(Beginning of SOURCE MATERIAL)

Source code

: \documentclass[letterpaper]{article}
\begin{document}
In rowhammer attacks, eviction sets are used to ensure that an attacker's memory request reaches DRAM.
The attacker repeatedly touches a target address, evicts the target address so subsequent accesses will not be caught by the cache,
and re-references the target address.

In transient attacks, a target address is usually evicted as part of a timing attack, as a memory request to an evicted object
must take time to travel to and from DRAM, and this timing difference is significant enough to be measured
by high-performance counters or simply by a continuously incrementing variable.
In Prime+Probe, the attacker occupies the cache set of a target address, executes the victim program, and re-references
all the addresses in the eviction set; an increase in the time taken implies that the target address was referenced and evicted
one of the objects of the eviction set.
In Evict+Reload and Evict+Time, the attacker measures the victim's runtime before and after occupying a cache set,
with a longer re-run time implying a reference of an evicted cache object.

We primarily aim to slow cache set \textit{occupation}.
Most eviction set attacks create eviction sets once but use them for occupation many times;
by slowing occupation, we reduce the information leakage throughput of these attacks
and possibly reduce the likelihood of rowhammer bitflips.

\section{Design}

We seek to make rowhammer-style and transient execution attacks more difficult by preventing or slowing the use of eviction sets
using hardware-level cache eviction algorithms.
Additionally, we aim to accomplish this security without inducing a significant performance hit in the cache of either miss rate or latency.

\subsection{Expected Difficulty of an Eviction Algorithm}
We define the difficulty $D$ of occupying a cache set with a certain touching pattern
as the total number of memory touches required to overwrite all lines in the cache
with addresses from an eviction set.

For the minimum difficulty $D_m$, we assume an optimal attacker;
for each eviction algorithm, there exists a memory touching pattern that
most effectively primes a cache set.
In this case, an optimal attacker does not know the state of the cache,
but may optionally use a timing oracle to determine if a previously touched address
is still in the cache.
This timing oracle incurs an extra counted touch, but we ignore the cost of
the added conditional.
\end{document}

(End of SOURCE MATERIAL)
(Beginning of SOURCE MATERIAL)

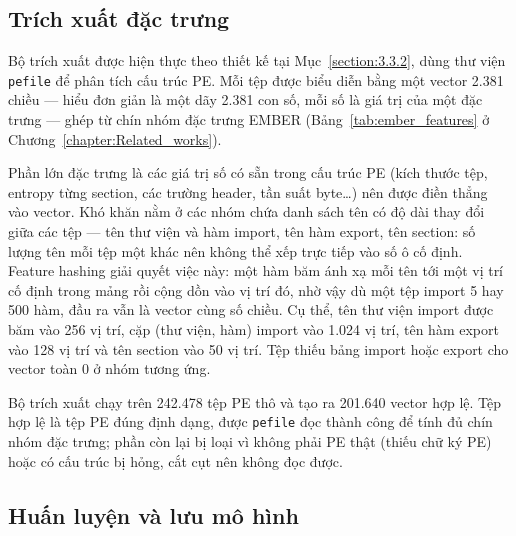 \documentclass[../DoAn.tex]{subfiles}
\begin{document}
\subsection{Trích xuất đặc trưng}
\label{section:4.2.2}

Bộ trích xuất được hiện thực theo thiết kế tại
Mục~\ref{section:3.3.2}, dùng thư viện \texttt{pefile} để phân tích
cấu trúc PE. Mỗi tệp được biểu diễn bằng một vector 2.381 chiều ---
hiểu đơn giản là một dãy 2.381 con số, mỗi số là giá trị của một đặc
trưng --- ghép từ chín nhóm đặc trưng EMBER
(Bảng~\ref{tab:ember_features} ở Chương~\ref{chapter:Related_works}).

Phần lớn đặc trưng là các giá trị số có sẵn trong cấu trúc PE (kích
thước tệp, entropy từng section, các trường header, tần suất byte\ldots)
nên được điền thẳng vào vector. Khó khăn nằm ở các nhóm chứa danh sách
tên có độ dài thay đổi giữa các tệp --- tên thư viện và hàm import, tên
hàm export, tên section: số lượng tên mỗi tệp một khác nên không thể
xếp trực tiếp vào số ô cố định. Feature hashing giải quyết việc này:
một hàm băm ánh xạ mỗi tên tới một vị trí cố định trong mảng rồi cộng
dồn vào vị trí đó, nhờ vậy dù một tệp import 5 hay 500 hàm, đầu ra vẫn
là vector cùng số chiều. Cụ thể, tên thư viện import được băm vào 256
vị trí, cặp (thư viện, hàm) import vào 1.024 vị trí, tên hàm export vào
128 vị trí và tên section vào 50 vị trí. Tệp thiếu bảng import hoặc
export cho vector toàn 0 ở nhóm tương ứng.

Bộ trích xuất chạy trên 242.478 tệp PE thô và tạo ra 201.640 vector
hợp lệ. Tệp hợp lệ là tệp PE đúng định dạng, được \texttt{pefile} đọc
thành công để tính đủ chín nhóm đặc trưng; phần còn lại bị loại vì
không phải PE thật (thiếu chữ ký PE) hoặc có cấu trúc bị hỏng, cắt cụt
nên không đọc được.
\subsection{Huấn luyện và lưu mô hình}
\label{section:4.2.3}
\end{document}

(End of SOURCE MATERIAL)

PROBLEM TO SOLVE:
Starting at the line that contains "là vector cùng" and stopping after the line that contains "luyện và lưu", write out every line exactly as it appears above, and no other line.

YOUR SOLUTION:
là vector cùng số chiều. Cụ thể, tên thư viện import được băm vào 256
vị trí, cặp (thư viện, hàm) import vào 1.024 vị trí, tên hàm export vào
128 vị trí và tên section vào 50 vị trí. Tệp thiếu bảng import hoặc
export cho vector toàn 0 ở nhóm tương ứng.

Bộ trích xuất chạy trên 242.478 tệp PE thô và tạo ra 201.640 vector
hợp lệ. Tệp hợp lệ là tệp PE đúng định dạng, được \texttt{pefile} đọc
thành công để tính đủ chín nhóm đặc trưng; phần còn lại bị loại vì
không phải PE thật (thiếu chữ ký PE) hoặc có cấu trúc bị hỏng, cắt cụt
nên không đọc được.
\subsection{Huấn luyện và lưu mô hình}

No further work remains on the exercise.